How can I write a regex that matches words that overlap themselves?


I'm trying to match a word forwards and backwards in a string but it isn't catching all matches. For example, searching for the word "AB" in the string "AAABAAABAAA", I create and use the regex /AB|BA/, but it only matches the two "AB" substrings, and ignores the "BA" substrings.
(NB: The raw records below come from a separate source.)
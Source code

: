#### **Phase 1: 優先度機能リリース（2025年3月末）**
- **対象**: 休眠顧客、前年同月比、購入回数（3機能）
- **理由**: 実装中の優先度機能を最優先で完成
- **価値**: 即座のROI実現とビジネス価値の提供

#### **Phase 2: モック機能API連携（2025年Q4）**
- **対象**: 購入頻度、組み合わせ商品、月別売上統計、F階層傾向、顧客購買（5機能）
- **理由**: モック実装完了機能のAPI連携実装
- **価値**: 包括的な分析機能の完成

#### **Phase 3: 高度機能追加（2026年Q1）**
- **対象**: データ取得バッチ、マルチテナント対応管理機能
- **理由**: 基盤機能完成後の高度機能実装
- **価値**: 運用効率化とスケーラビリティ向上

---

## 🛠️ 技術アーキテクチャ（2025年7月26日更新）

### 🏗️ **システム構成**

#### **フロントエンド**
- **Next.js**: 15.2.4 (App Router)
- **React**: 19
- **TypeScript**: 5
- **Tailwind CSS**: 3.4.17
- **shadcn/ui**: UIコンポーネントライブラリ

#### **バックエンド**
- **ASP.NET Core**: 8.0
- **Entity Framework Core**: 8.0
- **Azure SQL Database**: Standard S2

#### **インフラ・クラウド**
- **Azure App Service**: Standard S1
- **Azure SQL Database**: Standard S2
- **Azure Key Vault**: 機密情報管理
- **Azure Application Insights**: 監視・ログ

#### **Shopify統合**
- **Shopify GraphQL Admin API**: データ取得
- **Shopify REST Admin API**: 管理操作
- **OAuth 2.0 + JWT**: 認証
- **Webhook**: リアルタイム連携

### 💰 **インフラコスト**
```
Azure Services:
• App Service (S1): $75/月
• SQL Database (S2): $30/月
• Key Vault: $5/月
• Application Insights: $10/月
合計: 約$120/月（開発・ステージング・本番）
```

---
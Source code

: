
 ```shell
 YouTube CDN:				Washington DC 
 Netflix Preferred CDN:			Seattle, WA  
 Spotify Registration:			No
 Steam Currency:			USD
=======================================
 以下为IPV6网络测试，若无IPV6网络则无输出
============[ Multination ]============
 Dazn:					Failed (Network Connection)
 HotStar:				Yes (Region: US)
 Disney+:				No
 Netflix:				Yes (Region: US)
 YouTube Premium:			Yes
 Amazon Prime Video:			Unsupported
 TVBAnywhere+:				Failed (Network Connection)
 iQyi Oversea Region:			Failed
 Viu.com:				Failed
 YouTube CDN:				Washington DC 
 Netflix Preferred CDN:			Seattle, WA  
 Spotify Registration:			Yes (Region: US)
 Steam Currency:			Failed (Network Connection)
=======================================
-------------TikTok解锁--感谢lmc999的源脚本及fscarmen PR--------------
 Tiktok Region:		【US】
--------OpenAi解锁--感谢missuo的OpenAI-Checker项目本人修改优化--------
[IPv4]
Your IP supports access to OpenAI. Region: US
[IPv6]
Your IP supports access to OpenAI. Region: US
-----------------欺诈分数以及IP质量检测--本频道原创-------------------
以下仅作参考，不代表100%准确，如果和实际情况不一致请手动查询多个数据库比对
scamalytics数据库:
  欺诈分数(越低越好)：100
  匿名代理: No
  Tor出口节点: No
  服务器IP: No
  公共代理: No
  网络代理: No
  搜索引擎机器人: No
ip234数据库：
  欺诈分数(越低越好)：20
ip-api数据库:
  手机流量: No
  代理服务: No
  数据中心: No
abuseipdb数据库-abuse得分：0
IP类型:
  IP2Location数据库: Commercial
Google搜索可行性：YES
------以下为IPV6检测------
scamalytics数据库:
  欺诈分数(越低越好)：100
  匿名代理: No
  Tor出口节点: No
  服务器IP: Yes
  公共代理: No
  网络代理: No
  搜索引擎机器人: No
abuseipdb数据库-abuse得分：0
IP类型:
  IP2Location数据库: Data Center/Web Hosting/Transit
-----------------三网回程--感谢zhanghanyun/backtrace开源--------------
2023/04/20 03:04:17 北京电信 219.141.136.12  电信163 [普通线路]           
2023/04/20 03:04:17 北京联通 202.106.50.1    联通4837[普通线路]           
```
I'm using RegexKitLite on the iPhone, but I think this is a more general regex problem (I see the same behavior in online regex testers). Nevertheless, here's the code I'm using to enumerate the matches:

[@"AAABAAABAAA" enumerateStringsMatchedByRegex:@"AB|BA" usingBlock:
 ^(NSInteger captureCount,
   NSString * const capturedStrings[captureCount],
   const NSRange capturedRanges[captureCount],
   volatile BOOL * const stop) { 
     NSLog(@"%@", capturedStrings[0]);
 }];

Output:

AB
AB

Solution

  • I don't know which online tester you tried, but http://www.regextester.com/ (for example) will not consider the same character for multiple matches. In this case, since ABA matches AB, the B is not considered for the BA match. It's purely a guess that RegexKitLite is implemented similarly.

    Even if you don't consider the mirrored variant, the original search string may overlap with itself. For example, if you search ABCA|ACBA in ABCABCACBACBA you'll get two of four matches, searching in both directions will be the same.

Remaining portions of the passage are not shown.